Page MenuHomePhabricator

Bengali digits are shown on Meetei Wikipedia and translatewiki.net
Open, Needs TriagePublic

Description

If you go Special:RecentChanges on the Meetei (Manipuri) Wikipedia, you'll see all the numbers in timestamps and added/removed bytes in the Meetei Mayek script: ꯰꯱꯲꯳꯴꯵꯶꯷꯸꯹. This works as expected.

If I go to Special:RecentChanges with Meetei (mni) UI, I see timestamps in the Meetei Mayek script (꯰꯱꯲꯳꯴꯵꯶꯷꯸꯹), but bytes added/removed in the Bengali script (০১২৩৪৫৬৭৮৯). This is not as expected: Everything is supposed to be in Meetei Mayek.

Something similar happens also on Special:Contributions, in search results, and on Twn Main Page. On the latter, in particular, the statistics on the large top boxes appear in Bengali numerals, and the percents in the small boxes at the bottom appear in Meetei numerals.

Another thing that may be related is that I also noticed that in the translatewiki's sidebar, two lines appear in a mix of Manipuri and Bengali script:

  • মৈতৈলোন্ ꯒꯤ ꯊꯣꯡꯒꯥꯜ
  • মৈতৈলোন্ ꯗꯥ ꯍꯟꯗꯣꯛꯄ

"মৈতৈলোন্" is "Meiteilon", the name of the Meetei language in the Bengali script. The rest of the line is in the Meetei script. Perhaps the language name is taken from CLDR, and CLDR gives data in the Bengali script by default? The Bengali script is indeed used for the Manipuri language, but all the content in translatewiki and the Meetei Wikipedia is in the Meetei script.
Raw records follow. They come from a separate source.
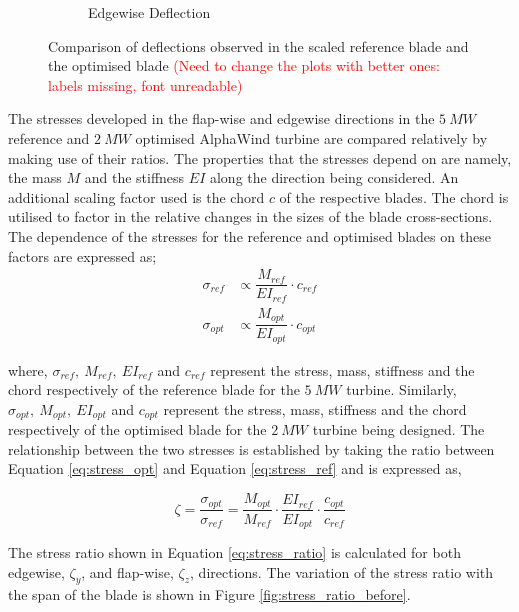 \begin{figure}[H]
\begin{subfigure}{0.60\textwidth}
\caption{Edgewise Deflection}
\label{fig:deflection_flap_compare}
\end{subfigure}
\caption{Comparison of deflections observed in the scaled reference blade and the optimised blade \textcolor{red}{(Need to change the plots with better ones: labels missing, font unreadable)} }
\label{fig:deflection_compare}
\end{figure}

The stresses developed in the flap-wise and edgewise directions in the $5\ MW$ reference and $2\ MW$ optimised AlphaWind turbine are compared relatively by making use of their ratios. The properties that the stresses depend on are namely, the mass $M$ and the stiffness $EI$ along the direction being considered. An additional scaling factor used is the chord $c$ of the respective blades. The chord is utilised to factor in the relative changes in the sizes of the blade cross-sections. The dependence of the stresses for the reference and optimised blades on these factors are expressed as;
\begin{align}
    \sigma_{ref} &\propto \dfrac{M_{ref}}{EI_{ref}}\cdot c_{ref} \label{eq:stress_ref} \\
    \sigma_{opt} &\propto \dfrac{M_{opt}}{EI_{opt}}\cdot c_{opt} \label{eq:stress_opt}
\end{align}

where, $\sigma_{ref},\ M_{ref},\ EI_{ref}$ and $c_{ref}$ represent the stress, mass, stiffness and the chord respectively of the reference blade for the  $5\ MW$ turbine. Similarly, $\sigma_{opt},\ M_{opt},\ EI_{opt}$ and $c_{opt}$ represent the stress, mass, stiffness and the chord respectively of the optimised blade for the  $2\ MW$ turbine being designed. The relationship between the two stresses is established by taking the ratio between Equation \ref{eq:stress_opt} and Equation \ref{eq:stress_ref} and is expressed as,

\begin{equation}
     \zeta = \dfrac{\sigma_{opt}}{\sigma_{ref}} = \dfrac{M_{opt}}{M_{ref}}\cdot\dfrac{EI_{ref}}{EI_{opt}}\cdot \dfrac{c_{opt}}{c_{ref}}
\label{eq:stress_ratio}
\end{equation}

The stress ratio shown in Equation \ref{eq:stress_ratio} is calculated for both edgewise, $\zeta_y$, and flap-wise, $\zeta_z$, directions. The variation of the stress ratio with the span of the blade is shown in Figure \ref{fig:stress_ratio_before}.


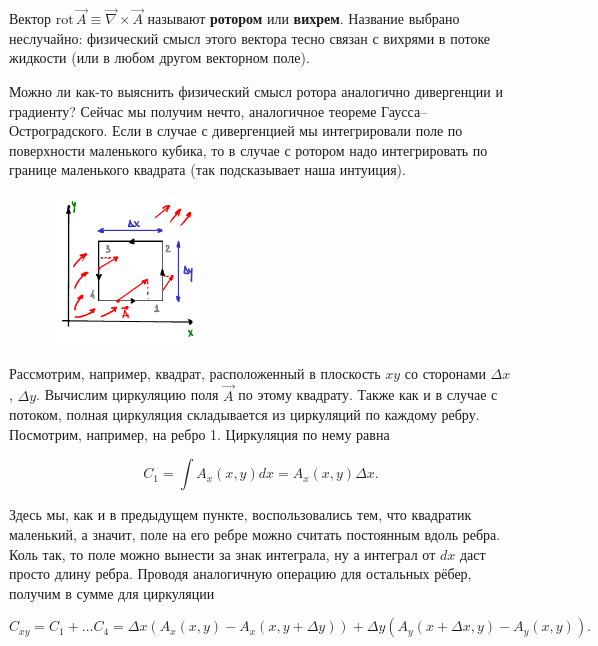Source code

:\documentclass[a4paper,12pt]{article}
\numberwithin{equation}{section}
\newcommand{\rot}{\mathrm{rot}\,}
\newcommand{\vn}{\vec{\nabla}}
\begin{document}
Вектор $\rot \vec{A} \equiv \vn \times \vec{A}$ называют
\textbf{ротором} или \textbf{вихрем}. Название выбрано неслучайно:
физический смысл этого вектора тесно связан с вихрями в потоке
жидкости (или в любом другом векторном поле).

Можно ли как-то выяснить физический смысл ротора аналогично
дивергенции и градиенту? Сейчас мы получим нечто, аналогичное теореме
Гаусса--Остроградского. Если в случае с дивергенцией мы интегрировали
поле по поверхности маленького кубика, то в случае с ротором надо
интегрировать по границе маленького квадрата (так подсказывает наша
интуиция).

\begin{figure}
  \begin{center}
    \includegraphics[width=4cm,height=4cm]{stokes.pdf}
  \end{center}
  \label{fig:stokes}
\end{figure}

Рассмотрим, например, квадрат, расположенный в плоскость $xy$ со
сторонами $\Delta x$, $\Delta y$. Вычислим циркуляцию поля $\vec{A}$
по этому квадрату. Также как и в случае с потоком, полная циркуляция
складывается из циркуляций по каждому ребру. Посмотрим, например, на
ребро 1. Циркуляция по нему равна

\begin{equation}
  \label{eq:theorem_curl_1}
  C_1 = \int A_x (x,y) d x = A_x (x,y) \Delta x. 
\end{equation}

Здесь мы, как и в предыдущем пункте, воспользовались тем, что
квадратик маленький, а значит, поле на его ребре можно считать
постоянным вдоль ребра. Коль так, то поле можно вынести за знак
интеграла, ну а интеграл от $dx$ даст просто длину ребра. Проводя
аналогичную операцию для остальных рёбер, получим в сумме для
циркуляции

\begin{equation}
  \label{eq:theorem_curl_2}
  C_{xy} = C_1 + \ldots C_4 = \Delta x
  \left(
    A_x (x,y) - A_x(x,y+\Delta y)
  \right) + \Delta y
  \left(
    A_y (x+\Delta x, y) - A_y (x,y)
  \right).
\end{equation}
\end{document}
These regular expressions may be useful in debugging:

  • Bengali digits: [০-৯]
  • Meetei digits: [꯰-꯹]

Tagging MediaWiki-extensions-CLDR because I suspect it's related. Please remove it if it's not related.

Event Timeline

Nikerabbit added a subscriber: cscott.

@cscott Can you advice on this?

In my investigation, the issue is that digitTransformTable is ignored on translatewiki.net, because NumberFormatter has already changed the arabic digits to bengali digits, thus the strtr fails to conver them. WMF production maybe has older code, which doesn't (yet?) produce bengali digits, thus the digitTransformTable is correctly applied.

A quick ugly fix could be to add second set of overrides from bengali digits, but that could break number un-formatting.

Translatewiki.net:

PHP 7.4.33 (cli) (built: Nov  8 2022 11:40:37) ( NTS )
> (new NumberFormatter( 'mni', NumberFormatter::PATTERN_DECIMAL ))->format( 1234567890 );
= "১২৩৪৫৬৭৮৯০"

WMF production:

PHP 7.4.33 (cli) (built: Nov 18 2022 12:43:20) ( NTS )
>>> (new NumberFormatter( 'mni', NumberFormatter::PATTERN_DECIMAL ))->format( 1234567890 );
=> "1234567890"

This is now happening in WMF production as well. Likely caused by T345561: Upgrade the MediaWiki servers to ICU 67.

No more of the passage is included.